What you will do
Within the records, which lines hold the string "during"? Report each one by copying it.

Stored data entries:
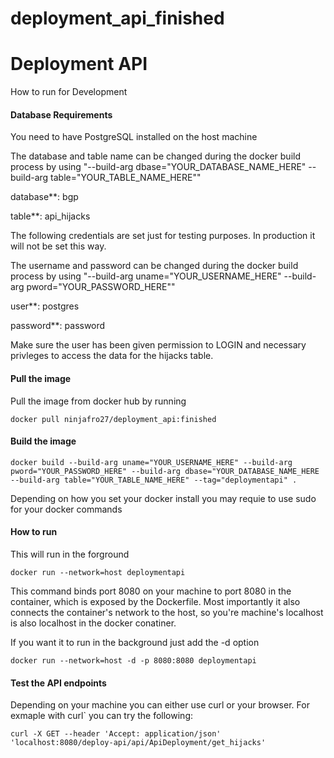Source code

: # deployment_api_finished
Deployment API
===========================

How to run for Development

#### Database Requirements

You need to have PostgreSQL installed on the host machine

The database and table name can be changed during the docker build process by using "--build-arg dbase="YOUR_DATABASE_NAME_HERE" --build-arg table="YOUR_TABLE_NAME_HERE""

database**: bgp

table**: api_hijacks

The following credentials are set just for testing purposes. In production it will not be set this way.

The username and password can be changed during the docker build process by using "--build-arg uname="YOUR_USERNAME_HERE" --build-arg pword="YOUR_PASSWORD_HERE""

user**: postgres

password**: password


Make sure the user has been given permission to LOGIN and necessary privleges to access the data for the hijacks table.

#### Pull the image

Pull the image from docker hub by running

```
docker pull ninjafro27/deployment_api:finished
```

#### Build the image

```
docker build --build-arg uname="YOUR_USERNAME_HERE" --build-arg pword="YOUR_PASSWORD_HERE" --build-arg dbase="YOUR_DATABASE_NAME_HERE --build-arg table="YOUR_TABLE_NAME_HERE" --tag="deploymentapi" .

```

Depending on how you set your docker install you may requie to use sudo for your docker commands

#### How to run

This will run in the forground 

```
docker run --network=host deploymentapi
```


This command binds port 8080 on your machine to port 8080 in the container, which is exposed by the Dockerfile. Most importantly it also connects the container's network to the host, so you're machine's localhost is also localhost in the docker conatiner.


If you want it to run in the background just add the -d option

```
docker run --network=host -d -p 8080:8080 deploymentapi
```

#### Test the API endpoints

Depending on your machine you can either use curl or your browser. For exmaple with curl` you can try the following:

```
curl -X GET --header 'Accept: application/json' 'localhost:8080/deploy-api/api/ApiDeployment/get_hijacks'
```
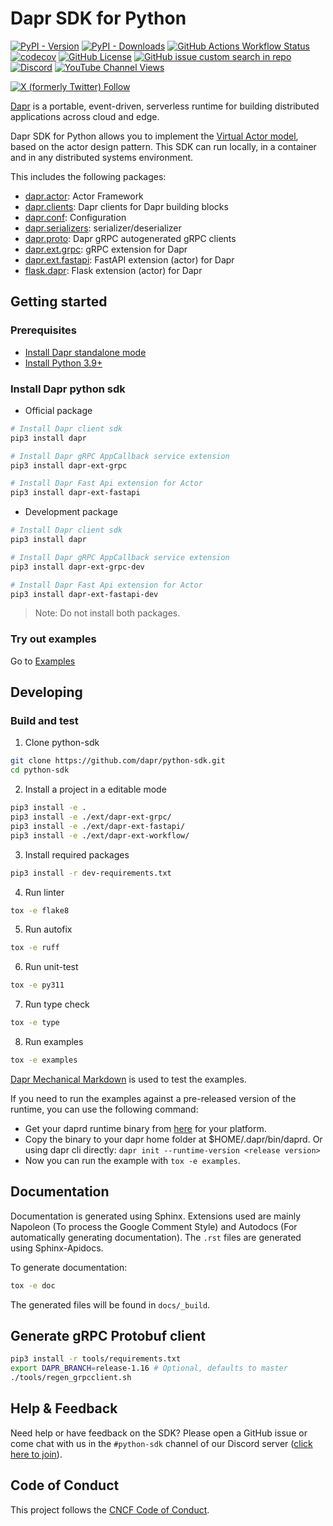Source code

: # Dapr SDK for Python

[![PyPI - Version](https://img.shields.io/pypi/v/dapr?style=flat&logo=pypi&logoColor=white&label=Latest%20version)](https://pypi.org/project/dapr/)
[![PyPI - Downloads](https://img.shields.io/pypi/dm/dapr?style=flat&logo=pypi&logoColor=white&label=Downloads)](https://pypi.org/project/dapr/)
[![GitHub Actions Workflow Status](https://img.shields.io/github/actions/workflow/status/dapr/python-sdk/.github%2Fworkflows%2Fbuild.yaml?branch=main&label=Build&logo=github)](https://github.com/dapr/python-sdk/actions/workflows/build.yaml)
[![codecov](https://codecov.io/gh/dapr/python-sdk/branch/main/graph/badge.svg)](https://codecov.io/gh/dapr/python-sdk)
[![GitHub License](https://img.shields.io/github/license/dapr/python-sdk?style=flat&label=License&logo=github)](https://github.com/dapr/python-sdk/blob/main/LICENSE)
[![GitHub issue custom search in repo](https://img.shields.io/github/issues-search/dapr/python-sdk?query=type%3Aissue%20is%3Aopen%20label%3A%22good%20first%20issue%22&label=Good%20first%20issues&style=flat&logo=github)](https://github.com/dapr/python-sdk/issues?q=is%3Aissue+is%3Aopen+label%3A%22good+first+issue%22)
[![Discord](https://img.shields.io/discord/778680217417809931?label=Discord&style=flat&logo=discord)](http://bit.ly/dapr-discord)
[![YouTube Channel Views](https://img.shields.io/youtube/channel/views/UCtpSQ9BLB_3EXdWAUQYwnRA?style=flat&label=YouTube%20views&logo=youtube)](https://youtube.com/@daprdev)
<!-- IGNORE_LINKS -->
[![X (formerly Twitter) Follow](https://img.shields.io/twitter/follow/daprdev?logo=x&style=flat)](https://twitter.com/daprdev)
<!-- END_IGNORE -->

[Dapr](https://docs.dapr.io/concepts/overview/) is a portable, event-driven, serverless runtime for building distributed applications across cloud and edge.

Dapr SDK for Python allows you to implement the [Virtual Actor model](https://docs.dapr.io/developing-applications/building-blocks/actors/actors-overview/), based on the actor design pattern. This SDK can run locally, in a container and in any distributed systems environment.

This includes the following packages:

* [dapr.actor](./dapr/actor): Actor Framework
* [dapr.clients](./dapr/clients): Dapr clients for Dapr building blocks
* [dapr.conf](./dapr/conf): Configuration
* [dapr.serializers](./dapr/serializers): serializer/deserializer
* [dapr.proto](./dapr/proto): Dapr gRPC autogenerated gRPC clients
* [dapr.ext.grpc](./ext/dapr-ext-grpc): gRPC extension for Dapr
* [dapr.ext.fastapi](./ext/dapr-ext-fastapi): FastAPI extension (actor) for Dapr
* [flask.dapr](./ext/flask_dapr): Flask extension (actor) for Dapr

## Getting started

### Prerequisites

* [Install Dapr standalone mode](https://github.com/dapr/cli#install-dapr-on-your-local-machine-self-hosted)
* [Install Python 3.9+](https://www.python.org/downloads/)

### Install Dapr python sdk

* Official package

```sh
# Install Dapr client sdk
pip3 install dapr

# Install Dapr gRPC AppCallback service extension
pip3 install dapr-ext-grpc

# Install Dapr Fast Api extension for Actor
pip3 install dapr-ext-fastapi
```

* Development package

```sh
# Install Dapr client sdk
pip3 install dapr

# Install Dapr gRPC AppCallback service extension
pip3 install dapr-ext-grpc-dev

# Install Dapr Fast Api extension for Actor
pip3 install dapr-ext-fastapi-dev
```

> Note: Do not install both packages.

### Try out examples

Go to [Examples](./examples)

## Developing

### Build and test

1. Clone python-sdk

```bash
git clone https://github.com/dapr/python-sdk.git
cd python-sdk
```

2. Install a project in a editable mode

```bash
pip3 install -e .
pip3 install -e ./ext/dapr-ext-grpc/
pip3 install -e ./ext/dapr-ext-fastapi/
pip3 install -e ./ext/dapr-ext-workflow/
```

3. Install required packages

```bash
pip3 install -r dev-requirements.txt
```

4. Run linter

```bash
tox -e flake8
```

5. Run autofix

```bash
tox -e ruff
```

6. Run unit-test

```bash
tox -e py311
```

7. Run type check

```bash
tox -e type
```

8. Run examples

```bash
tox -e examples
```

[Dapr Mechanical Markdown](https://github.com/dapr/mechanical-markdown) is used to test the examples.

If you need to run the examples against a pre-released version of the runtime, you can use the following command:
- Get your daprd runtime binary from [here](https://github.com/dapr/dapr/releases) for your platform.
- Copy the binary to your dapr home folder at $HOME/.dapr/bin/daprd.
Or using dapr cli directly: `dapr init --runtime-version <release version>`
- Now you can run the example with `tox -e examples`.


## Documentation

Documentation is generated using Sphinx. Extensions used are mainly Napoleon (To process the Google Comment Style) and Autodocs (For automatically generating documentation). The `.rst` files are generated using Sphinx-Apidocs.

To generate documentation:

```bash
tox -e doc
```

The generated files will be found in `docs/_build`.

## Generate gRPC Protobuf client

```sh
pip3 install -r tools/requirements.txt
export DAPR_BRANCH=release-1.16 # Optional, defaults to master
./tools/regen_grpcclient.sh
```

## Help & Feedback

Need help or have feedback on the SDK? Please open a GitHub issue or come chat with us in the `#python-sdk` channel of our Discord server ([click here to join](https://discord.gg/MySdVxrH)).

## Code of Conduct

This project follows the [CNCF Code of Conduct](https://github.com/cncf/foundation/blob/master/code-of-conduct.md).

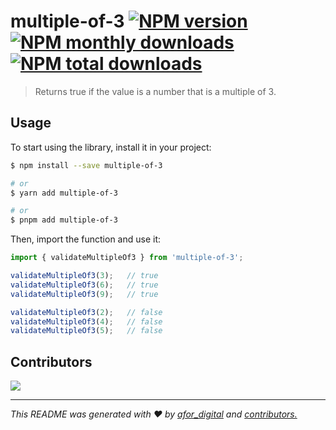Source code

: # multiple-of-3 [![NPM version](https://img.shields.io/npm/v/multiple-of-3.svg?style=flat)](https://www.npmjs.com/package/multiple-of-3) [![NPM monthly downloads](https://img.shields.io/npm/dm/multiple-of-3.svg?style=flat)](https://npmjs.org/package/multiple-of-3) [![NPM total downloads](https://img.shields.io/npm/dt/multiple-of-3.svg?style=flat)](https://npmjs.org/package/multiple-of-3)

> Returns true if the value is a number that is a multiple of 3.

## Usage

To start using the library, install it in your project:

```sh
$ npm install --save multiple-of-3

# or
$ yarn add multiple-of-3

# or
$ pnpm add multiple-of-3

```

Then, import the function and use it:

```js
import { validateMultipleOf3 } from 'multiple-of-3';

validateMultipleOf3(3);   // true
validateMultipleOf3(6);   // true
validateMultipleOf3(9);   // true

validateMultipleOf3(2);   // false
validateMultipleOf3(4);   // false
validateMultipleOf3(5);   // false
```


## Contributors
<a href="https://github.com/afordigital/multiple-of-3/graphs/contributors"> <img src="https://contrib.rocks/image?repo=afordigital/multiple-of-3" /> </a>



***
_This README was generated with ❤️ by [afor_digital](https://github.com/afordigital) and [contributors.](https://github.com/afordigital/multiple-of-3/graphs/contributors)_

Final answer
The database and table name can be changed during the docker build process by using "--build-arg dbase="YOUR_DATABASE_NAME_HERE" --build-arg table="YOUR_TABLE_NAME_HERE""
The username and password can be changed during the docker build process by using "--build-arg uname="YOUR_USERNAME_HERE" --build-arg pword="YOUR_PASSWORD_HERE""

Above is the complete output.